首先我们看到取模很难化简式子,考虑用除法代替。

\(\displaystyle nd-\sum_{i=1}^{n}(a_i- \left \lfloor \frac{a_i-1}{d} \right \rfloor \times d) \le k\)

\(\displaystyle nd+\sum_{i=1}^{n} \left \lfloor \frac{a_i-1}{d} \right \rfloor \times d \le k + \sum_{i=1}^{n}a_i\)

\(\displaystyle d(n+\sum_{i=1}^{n} \left \lfloor \frac{a_i-1}{d} \right \rfloor )\le k + \sum_{i=1}^{n}a_i\)

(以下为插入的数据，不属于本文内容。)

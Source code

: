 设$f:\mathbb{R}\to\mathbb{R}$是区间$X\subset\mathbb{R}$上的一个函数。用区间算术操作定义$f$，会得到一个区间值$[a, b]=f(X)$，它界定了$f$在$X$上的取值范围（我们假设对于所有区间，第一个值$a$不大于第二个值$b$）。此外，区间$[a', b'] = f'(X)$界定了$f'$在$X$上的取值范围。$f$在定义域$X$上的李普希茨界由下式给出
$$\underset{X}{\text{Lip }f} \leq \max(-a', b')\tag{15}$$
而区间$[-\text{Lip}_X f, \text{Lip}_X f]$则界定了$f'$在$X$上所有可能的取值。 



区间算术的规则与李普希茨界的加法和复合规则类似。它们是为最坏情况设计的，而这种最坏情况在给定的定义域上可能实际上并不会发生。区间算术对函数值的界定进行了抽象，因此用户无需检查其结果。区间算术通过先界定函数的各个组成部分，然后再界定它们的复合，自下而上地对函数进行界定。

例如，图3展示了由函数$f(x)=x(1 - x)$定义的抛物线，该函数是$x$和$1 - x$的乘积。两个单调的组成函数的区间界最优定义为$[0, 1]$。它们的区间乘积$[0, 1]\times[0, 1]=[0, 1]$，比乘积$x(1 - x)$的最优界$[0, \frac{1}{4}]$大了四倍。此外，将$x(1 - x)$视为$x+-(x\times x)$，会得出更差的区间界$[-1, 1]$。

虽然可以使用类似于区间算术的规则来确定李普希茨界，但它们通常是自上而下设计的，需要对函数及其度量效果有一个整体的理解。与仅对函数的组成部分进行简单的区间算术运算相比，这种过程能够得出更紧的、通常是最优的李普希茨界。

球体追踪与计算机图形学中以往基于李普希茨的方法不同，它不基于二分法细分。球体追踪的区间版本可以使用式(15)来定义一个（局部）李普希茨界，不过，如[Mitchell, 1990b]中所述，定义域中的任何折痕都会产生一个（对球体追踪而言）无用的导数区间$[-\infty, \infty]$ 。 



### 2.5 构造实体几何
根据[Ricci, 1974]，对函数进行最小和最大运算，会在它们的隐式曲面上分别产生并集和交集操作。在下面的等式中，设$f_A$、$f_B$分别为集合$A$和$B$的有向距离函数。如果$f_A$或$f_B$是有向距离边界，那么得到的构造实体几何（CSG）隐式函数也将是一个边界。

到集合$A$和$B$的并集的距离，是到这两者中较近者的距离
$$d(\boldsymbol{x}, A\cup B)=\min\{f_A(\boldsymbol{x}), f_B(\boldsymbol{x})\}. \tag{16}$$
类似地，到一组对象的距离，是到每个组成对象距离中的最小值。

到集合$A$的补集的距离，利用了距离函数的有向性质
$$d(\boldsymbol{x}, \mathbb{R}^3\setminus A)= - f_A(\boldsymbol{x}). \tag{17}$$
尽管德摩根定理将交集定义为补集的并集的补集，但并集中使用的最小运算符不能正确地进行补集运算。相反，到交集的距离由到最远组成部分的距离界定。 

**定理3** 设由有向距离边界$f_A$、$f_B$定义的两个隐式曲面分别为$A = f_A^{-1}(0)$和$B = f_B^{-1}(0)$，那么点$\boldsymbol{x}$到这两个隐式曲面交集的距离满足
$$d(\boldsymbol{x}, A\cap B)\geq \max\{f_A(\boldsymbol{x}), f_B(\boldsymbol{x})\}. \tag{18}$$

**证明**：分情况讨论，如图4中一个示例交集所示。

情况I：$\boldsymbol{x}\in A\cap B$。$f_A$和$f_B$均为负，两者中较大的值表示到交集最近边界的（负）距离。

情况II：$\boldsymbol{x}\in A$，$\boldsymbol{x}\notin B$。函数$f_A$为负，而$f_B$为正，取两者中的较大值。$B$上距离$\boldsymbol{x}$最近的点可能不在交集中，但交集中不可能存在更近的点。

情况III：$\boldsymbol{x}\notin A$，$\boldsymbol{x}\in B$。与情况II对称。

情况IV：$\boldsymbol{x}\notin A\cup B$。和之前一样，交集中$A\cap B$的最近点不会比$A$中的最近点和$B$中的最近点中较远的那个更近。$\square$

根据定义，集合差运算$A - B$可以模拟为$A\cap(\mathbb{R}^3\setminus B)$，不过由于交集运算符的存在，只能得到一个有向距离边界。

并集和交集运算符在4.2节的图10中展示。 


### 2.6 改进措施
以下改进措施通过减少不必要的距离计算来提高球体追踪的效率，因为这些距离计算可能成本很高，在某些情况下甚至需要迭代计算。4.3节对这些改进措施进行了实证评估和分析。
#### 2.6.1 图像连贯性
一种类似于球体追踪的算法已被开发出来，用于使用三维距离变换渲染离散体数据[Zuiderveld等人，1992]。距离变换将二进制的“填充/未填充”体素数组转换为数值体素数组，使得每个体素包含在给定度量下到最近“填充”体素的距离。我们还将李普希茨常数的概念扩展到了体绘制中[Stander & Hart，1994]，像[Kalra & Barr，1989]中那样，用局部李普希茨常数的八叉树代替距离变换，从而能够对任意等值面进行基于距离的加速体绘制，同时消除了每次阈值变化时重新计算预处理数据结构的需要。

右边为定值,左边 \(\displaystyle \left \lfloor \frac{a_i-1}{d} \right \rfloor\)有根号种取值,我们枚举它来计算符合条件的最大的 \(d\) 即可。

#include<iostream>
#include<cstdio>
#define LL long long
using namespace std;
LL n, k, mx, s, tmp, ans;
LL a[105];
int main()
{
	cin >> n >> k;
	for (int i = 1; i <= n; ++i)scanf("%lld", &a[i]), k += a[i], mx = max(mx, a[i] - 1);
	for (LL l = 1, r; l <= mx; l = r + 1)
	{
		r = 1e18; s = 0;
		for (int i = 1; i <= n; ++i)
			if (a[i] - 1 >= l)
			{
				s += (a[i] - 1) / l;
				r = min(r, (a[i] - 1) / ((a[i] - 1) / l));
			}
		tmp = k / (s + n);
		if (l <= tmp)ans = max(ans, min(tmp, r));
	}
	if (mx < k / n)ans = max(ans, k / n);
	cout << ans;
	return 0;
}